In the first performance year of Maryland’s TCOC model, the state reduced spending by $365 million, relative to national trends, according to a Mathematica implementation report.
Part of the success of the model is due to its use of global, fixed budgets that are set for every hospital. Rates are established by an independent commission which prevents cost shifting and provides a more equitable system for patients where they pay the same price for the same service at all hospitals throughout the state, Mathematica noted.
“We believe [global budgets are] a real distinguishing factor, because unlike the rest of the country, our hospitals aren’t paid more to do more,” said Nicole Stallings, told State of Reform. Stallings is Chief External Affairs Officer and Senior Vice President, Government Affairs and Policy at the Maryland Hospital Association (MHA).

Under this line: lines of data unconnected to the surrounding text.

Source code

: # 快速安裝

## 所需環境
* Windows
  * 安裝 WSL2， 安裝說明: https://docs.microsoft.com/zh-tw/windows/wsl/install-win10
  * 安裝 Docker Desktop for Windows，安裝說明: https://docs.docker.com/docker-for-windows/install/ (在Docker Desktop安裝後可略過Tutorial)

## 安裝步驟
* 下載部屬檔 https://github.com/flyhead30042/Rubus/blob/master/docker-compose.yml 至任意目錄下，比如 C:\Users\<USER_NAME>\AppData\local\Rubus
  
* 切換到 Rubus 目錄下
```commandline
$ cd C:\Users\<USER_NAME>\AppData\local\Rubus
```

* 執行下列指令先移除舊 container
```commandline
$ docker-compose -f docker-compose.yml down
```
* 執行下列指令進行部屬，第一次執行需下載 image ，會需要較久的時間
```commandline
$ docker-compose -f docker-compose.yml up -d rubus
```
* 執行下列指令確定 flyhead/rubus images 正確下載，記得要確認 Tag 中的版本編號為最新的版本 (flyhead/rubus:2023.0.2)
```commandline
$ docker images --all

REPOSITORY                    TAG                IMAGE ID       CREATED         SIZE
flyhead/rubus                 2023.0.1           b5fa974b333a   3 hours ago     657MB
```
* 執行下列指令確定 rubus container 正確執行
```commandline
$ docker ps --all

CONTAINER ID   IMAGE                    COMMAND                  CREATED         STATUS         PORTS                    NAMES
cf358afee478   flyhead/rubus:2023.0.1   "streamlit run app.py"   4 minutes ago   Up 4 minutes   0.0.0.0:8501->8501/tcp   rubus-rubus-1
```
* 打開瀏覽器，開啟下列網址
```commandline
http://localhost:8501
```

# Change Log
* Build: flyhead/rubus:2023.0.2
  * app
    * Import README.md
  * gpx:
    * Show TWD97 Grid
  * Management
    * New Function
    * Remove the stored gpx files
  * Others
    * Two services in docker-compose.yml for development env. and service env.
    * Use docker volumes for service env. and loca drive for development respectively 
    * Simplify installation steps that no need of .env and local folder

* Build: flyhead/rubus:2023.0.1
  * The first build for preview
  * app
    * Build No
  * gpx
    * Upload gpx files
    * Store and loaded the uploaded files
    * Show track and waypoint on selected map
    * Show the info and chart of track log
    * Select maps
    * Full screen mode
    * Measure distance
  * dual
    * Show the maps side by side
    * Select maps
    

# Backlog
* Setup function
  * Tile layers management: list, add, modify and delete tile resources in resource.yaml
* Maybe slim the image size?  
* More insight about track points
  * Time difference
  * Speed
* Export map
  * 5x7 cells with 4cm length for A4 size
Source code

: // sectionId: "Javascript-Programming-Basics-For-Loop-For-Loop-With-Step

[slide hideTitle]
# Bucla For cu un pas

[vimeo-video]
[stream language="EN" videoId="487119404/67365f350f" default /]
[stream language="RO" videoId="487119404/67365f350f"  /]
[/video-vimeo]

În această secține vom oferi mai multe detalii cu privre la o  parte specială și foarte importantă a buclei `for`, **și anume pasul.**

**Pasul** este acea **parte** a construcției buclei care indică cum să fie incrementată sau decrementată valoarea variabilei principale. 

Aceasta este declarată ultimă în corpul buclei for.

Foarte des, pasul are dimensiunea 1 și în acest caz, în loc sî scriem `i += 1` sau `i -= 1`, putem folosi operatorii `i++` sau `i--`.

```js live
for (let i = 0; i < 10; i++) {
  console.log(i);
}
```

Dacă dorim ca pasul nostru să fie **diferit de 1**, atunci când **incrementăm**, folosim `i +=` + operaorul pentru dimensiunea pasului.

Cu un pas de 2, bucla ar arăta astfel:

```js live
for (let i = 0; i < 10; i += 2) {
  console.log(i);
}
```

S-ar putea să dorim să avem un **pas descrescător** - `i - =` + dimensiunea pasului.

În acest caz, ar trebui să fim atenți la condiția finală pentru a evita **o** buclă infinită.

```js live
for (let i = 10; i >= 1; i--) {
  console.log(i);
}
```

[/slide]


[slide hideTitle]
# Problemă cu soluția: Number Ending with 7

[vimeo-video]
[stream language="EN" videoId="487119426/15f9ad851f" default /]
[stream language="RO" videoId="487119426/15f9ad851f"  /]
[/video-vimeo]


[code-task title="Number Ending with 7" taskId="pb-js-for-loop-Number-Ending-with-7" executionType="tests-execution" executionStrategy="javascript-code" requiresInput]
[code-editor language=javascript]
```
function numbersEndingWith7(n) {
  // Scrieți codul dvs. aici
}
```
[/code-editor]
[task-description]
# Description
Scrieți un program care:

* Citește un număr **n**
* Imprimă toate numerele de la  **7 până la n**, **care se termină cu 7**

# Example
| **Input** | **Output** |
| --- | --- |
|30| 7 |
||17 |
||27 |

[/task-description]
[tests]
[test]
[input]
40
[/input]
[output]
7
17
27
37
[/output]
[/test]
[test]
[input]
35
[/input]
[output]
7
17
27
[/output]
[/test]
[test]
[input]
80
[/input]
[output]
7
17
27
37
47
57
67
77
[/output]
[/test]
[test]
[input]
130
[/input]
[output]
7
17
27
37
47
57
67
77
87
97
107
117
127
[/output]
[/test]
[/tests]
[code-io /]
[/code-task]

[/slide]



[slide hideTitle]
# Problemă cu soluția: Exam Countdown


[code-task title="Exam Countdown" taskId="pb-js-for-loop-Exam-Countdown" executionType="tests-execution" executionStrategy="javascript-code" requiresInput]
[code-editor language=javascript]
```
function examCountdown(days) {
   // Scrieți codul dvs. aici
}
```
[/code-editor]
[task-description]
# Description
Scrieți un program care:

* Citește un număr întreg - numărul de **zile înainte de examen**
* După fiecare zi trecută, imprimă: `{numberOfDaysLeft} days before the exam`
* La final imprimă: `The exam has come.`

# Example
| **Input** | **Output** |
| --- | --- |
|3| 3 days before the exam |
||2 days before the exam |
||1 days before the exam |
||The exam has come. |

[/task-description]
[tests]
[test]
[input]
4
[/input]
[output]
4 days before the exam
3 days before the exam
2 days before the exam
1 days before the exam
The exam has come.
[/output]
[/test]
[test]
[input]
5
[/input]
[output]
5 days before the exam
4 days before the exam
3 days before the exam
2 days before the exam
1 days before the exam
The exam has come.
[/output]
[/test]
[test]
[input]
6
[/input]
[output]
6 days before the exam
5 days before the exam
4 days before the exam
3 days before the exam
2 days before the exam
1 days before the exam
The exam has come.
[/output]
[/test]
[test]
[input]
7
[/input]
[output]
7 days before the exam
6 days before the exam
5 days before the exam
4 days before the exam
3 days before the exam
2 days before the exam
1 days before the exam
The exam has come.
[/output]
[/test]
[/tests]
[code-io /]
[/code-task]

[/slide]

Expanding Maryland’s All-Payer-Model Program to Other States
In 2016, CMS established the Center for Medicare and Medicaid Innovation (CMMI) to identify ways to improve healthcare quality and reduce overall costs in the Medicare, Medicaid, and Children’s Health Insurance Program (CHIP) programs. Maryland’s All-Payer model has produced the most savings out of any of the projects and experimental payment programs researched by CMMI. The success of Maryland’s programs prompted CMMI to look at expanding similar programs in other states.
Reductions in hospital costs combined with improved outcomes can only benefit patients and the healthcare industry in the long run. Since clinical laboratory testing is integral to early diagnoses and treatment of diseases, under Maryland’s current reimbursement model a robust clinical laboratory service is invaluable for succeeding at cost containment and patient outcome goals.